Microgrooves and fluid flows provide preferential passageways for sperm over pathogen Tritrichomonas foetus.

Successful mammalian reproduction requires that sperm migrate through a long and convoluted female reproductive tract before reaching oocytes. For many years, fertility studies have focused on biochemical and physiological requirements of sperm. Here we show that the biophysical environment of the female reproductive tract critically guides sperm migration, while at the same time preventing the invasion of sexually transmitted pathogens. Using a microfluidic model, we demonstrate that a gentle fluid flow and microgrooves, typically found in the female reproductive tract, synergistically facilitate bull sperm migration toward the site of fertilization.

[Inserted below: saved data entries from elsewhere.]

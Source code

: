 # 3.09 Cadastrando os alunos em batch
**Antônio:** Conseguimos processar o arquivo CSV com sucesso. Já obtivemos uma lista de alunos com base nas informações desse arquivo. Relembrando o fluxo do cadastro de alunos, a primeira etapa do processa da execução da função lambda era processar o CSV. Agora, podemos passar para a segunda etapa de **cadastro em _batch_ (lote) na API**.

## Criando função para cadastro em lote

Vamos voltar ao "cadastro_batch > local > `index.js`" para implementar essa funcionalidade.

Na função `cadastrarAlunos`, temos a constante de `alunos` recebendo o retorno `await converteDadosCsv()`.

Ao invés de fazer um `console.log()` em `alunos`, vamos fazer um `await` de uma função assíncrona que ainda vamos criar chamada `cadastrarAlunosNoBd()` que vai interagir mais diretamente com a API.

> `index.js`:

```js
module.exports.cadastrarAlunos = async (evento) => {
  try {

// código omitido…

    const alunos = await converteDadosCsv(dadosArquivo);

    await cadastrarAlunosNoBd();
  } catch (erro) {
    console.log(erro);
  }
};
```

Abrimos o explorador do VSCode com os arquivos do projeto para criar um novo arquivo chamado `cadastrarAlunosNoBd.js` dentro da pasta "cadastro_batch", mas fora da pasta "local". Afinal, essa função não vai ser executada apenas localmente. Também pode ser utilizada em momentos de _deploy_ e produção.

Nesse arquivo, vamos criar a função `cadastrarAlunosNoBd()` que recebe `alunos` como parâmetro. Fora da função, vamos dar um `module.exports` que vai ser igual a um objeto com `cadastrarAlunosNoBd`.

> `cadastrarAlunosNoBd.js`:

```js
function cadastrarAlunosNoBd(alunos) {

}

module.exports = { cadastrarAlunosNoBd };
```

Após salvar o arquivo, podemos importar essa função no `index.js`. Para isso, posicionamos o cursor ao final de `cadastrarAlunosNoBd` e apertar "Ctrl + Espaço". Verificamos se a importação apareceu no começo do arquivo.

In contrast, a flagellated sexually transmitted bovine pathogen, Tritrichomonas foetus, is swept downstream under the same conditions. We attribute the differential ability of sperm and T. foetus to swim against flow to the distinct motility types of sperm and T. foetus; specifically, sperm swim using a posterior flagellum and are near-surface swimmers, whereas T. foetus swims primarily via three anterior flagella and demonstrates much lower attraction to surfaces. This work highlights the importance of biophysical cues within the female reproductive tract in the reproductive process and provides insight into coevolution of males and females to promote fertilization while suppressing infection. Furthermore, the results provide previously unidentified directions for the development of in vitro fertilization devices and contraceptives.